Chapter 7
Chapter seven
Hazel
I'm already mucking stalls when the sun finally clears the ridge.
The barn smells like damp earth and hay and animals that don't care what kind of night I had. Steam rises faintly from the bedding as I work, pitchfork scraping, boots sinking into packed dirt that remembers every step taken before mine. My shoulders ache in a way that feels earned, not alarming.
Familiar. Good.
I spent too many mornings in the city waking to silence that wasn't real—walls too clean, nothing that needed me.
This is different. This is honest work with immediate results.
I lift another forkful and toss it into the wheelbarrow, muscles protesting but obeying.
My body knows this even if my head is still catching up.
Mae was asleep when I came in from the rodeo.
Fully out, door cracked, lamp off. I stood there a moment longer than necessary, watching her chest rise and fall, listening to the quiet of the house settle back into place.
I didn't wake her.
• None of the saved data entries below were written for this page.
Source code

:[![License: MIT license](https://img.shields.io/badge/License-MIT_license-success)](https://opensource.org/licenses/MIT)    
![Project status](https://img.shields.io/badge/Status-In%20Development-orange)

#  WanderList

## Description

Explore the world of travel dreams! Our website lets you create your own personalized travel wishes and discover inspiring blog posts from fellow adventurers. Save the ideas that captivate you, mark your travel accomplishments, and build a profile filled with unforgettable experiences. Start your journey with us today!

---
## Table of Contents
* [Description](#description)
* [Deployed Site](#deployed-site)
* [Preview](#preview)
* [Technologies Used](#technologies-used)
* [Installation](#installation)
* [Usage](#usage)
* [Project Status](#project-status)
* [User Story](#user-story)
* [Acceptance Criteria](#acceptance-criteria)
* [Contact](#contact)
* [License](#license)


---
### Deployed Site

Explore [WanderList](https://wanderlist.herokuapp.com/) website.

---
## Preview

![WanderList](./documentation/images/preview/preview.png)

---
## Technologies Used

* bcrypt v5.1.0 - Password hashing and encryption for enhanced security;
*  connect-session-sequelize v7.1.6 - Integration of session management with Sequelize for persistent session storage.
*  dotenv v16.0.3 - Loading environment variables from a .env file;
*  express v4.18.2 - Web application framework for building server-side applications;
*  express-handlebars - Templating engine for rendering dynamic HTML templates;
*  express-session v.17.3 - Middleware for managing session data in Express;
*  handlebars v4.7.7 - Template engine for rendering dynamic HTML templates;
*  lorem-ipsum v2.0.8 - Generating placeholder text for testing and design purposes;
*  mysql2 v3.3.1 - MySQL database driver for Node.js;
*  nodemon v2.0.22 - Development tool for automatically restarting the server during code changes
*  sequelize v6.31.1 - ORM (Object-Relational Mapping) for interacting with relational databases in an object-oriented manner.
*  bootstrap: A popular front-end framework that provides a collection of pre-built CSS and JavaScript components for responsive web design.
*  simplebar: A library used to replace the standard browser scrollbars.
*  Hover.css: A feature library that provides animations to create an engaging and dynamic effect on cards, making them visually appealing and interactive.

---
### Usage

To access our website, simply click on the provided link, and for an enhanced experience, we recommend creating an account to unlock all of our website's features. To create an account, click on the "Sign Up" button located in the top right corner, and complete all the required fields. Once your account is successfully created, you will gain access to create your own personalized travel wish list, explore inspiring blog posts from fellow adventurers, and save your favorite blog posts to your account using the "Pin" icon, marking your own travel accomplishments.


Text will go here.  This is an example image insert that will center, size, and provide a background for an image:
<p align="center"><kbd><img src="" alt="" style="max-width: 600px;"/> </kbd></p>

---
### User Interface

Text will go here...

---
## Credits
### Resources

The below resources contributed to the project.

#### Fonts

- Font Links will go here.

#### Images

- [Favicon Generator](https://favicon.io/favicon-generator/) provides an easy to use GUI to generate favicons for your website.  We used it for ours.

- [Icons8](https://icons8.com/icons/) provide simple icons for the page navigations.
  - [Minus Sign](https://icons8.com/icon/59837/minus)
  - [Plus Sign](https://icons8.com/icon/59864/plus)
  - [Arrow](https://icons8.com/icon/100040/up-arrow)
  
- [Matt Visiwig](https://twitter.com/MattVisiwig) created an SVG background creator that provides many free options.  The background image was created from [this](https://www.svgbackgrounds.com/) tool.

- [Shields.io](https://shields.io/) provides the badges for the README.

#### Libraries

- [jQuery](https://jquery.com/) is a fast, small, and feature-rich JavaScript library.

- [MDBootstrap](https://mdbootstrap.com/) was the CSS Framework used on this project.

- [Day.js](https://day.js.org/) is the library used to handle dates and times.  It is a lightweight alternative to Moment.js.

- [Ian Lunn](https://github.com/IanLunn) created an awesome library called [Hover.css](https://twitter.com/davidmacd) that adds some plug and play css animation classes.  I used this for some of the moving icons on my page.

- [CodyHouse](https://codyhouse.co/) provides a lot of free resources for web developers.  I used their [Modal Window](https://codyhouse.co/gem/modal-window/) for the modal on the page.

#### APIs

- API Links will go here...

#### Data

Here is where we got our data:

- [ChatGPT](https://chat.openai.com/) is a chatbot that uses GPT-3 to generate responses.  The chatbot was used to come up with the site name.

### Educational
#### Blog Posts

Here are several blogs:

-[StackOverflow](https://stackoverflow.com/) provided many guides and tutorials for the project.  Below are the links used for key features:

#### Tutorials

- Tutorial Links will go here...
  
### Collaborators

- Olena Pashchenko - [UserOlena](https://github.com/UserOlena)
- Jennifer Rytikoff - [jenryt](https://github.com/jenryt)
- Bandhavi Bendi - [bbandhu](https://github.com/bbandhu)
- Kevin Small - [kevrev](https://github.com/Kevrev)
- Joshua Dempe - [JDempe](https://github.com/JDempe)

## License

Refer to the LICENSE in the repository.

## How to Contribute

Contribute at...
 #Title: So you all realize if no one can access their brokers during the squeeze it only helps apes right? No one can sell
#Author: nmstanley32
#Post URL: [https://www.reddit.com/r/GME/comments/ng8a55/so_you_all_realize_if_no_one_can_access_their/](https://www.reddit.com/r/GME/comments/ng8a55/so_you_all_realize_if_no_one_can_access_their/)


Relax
Whatever conversation we need to have could wait until morning.
Except this morning, she's already gone.
I noticed when I padded into the kitchen earlier. The coffeepot cold. Mae's mug missing from its hook. A note on the counter in her looping handwriting.
Town. Back later.
So much for talking to her about Cole right away.
I adjust my grip and shove the wheelbarrow forward, jaw tightening as the weight shifts.
My throat feels dry no matter how much water I drink.
Dust clings to my skin, settling into the creases of my hands, the line of my wrist. My body carries a low, persistent soreness—not sharp, just there. Like a reminder.
I welcome it. It's easier to focus on physical aches than everything else.
My phone buzzes in my back pocket. I ignore it.
It buzzes again. Then a third time. I tip the wheelbarrow at the far end of the aisle and wipe my forearm across my brow.
Sunlight filters in through the slats, striping the floor in pale gold.
My phone vibrates once more, a longer buzz this time.
A call. I pull it out, glance at the screen.
Lauren, my boss. I silence it and slip the phone back into my pocket without answering.
I'll deal with Denver when I'm ready. When I figure out what to tell them.
I work through the stalls methodically, falling into the rhythm I grew up with. Clean. Turn. Replace. Move on. It feels good to be useful without explanation, to do something that doesn't ask me to defend my presence or justify my timeline.
I came back to help Mae. That was the plan.
Just until her leg healed. But Cole's threat last night shifted something.
Mae lied for five years about how bad things are.
Eli holding everything together alone. The ranch was bleeding while I built spreadsheets in a glass tower.
The problems are bigger than I expected. That's all I know right now.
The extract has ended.